I’ve shared before I like breast punishments, but let me explain.  All the discipline I receive is uncomfortable and serves as a motivation to avoid such pain.  However, I find something additionally submissively rewarding about my breasts being punished.  It feeds my submissive mindset more than spankings.   And it has been awhile since my breasts were the focus of a punishment.

PUNISHMENT BEGINS
Mike applies the suckers, pumps them many times, engorging my nipples as they extend to full attention.  My breasts get tightly wrapped with the rope and Mike affixes a ball gag that seemingly appears from nowhere.  I stand in the corner for about ten minutes.  My tits start taking on a pinkish hue from the restricted circulation.

Mike turns me around, removes the suckers and twists each nipple between his thumb and forefingers.  Ahhg!  It was like a bee was stinging my nipples as I gritted my teeth. 

The drool from my gag drips down my chin and streams down between my breasts.  Mike grabs the crop and strikes my breasts on top, then the sides, then underneath.  It is a medium force but each breast is hit probably 100 times or more at a very fast pace.

The leather pad at the end of the crop gently taps my nipple as Mike lines up his target.  Whack!  A very hard direct hit to my nipple!

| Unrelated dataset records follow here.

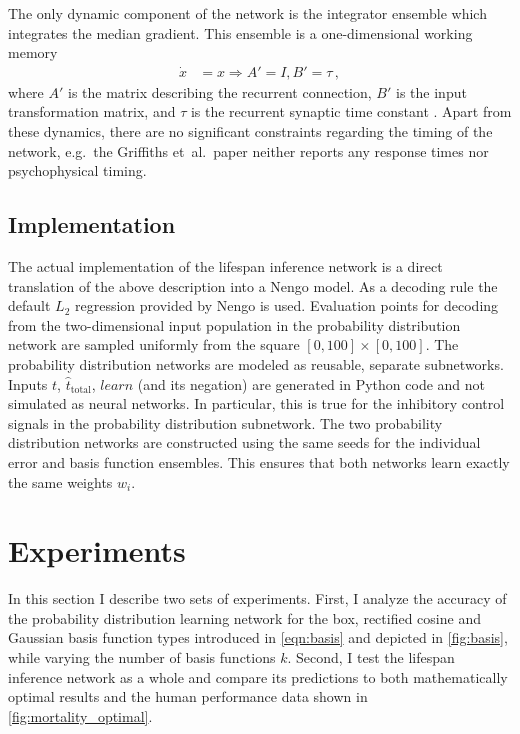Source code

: \documentclass[a4paper,11pt]{article}
\begin{document}
The only dynamic component of the network is the integrator ensemble which integrates the median gradient. This ensemble is a one-dimensional working memory
\begin{align}
	\dot x &= x \Rightarrow A' = I, B' = \tau \,,
\end{align}
where $A'$ is the matrix describing the recurrent connection, $B'$ is the input transformation matrix, and $\tau$ is the recurrent synaptic time constant \cite{eliasmith2003neural}. Apart from these dynamics, there are no significant constraints regarding the timing of the network, e.g.~the Griffiths et~al.~paper neither reports any response times nor psychophysical timing.

\subsection{Implementation}

The actual implementation of the lifespan inference network is a direct translation of the above description into a Nengo \cite{bekolay2014nengo} model. As a decoding rule the default $L_2$ regression provided by Nengo is used. Evaluation points for decoding from the two-dimensional input population in the probability distribution network are sampled uniformly from the square $[0, 100] \times [0, 100]$. The probability distribution networks are modeled as reusable, separate subnetworks. Inputs $t$, $\hat t_\mathrm{total}$, $\mathit{learn}$ (and its negation) are generated in Python code and not simulated as neural networks. In particular, this is true for the inhibitory control signals in the probability distribution subnetwork. The two probability distribution networks are constructed using the same seeds for the individual error and basis function ensembles. This ensures that both networks learn exactly the same weights $w_i$.

\pagebreak
\section{Experiments}
\label{sec:experiments}

In this section I describe two sets of experiments. First, I analyze the accuracy of the probability distribution learning network for the box, rectified cosine and Gaussian basis function types introduced in \cref{eqn:basis} and depicted in \cref{fig:basis}, while varying the number of basis functions $k$. Second, I test the lifespan inference network as a whole and compare its predictions to both mathematically optimal results and the human performance data shown in \cref{fig:mortality_optimal}.
\end{document}
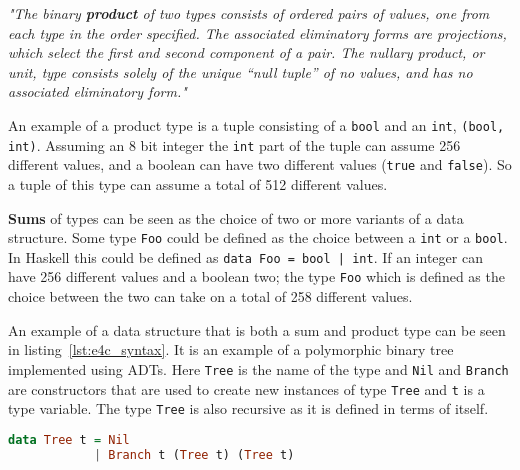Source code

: \documentclass[10pt]{report}
\def\code#1{\texttt{#1}} %
\begin{document}
\par{\textit{"The binary \textbf{product} of two types consists of ordered pairs of values, one from each type in the order specified. The associated eliminatory forms are projections, which select the first and second component of a pair. The nullary product, or unit, type consists solely of the unique “null tuple” of no values, and has no associated eliminatory form."}}
\par{An example of a product type is a tuple consisting of a \code{bool} and an \code{int}, \code{(bool, int)}. Assuming an 8 bit integer the \code{int} part of the tuple can assume 256 different values, and a boolean can have two different values (\code{true} and \code{false}). So a tuple of this type can assume a total of 512 different values.}
\par{\textbf{Sums} of types can be seen as the choice of two or more variants of a data structure. Some type \code{Foo} could be defined as the choice between a \code{int} or a \code{bool}. In Haskell this could be defined as \code{data Foo = bool | int}. If an integer can have 256 different values and a boolean two; the type \code{Foo} which is defined as the choice between the two can take on a total of 258 different values.}

\par{An example of a data structure that is both a sum and product type can be seen in listing~\ref{lst:e4c_syntax}. It is an example of a polymorphic binary tree implemented using ADTs. Here \code{Tree} is the name of the type and \code{Nil} and \code{Branch} are constructors that are used to create new instances of type \code{Tree} and \code{t} is a type variable. The type \code{Tree} is also recursive as it is defined in terms of itself.}


\begin{lstlisting}[language=Haskell,caption={Binary tree definition in Haskell},label={lst:e4c_syntax}]
data Tree t = Nil
            | Branch t (Tree t) (Tree t)
\end{lstlisting}
\end{document}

I lurch forward from the pain and as soon as I straighten up, Whack!  Another even harder hit.  Then another.  He then lines up and repeats this on my other nipple.  

Mike goes back to striking all over each breast and again ends with several hard strikes to my nipples.  He now uses his hands, slapping each breast many times in very rapid succession.  50?  More?  Too many to count.

Suckers are applied again, pumped numerous times. He removes the ropes but it is temporary. He repositions them, tighter.  Back to the corner I go.

I stay in the corner probably another ten minutes when I hear Kayla come in.  It was the top of the hour.  Kayla doesn’t say anything, assumes her position and soon I hear her two spankings. It is not long before I feel the hard strike to each of my butt cheeks. Mike sends Kayla off to get a damp washcloth.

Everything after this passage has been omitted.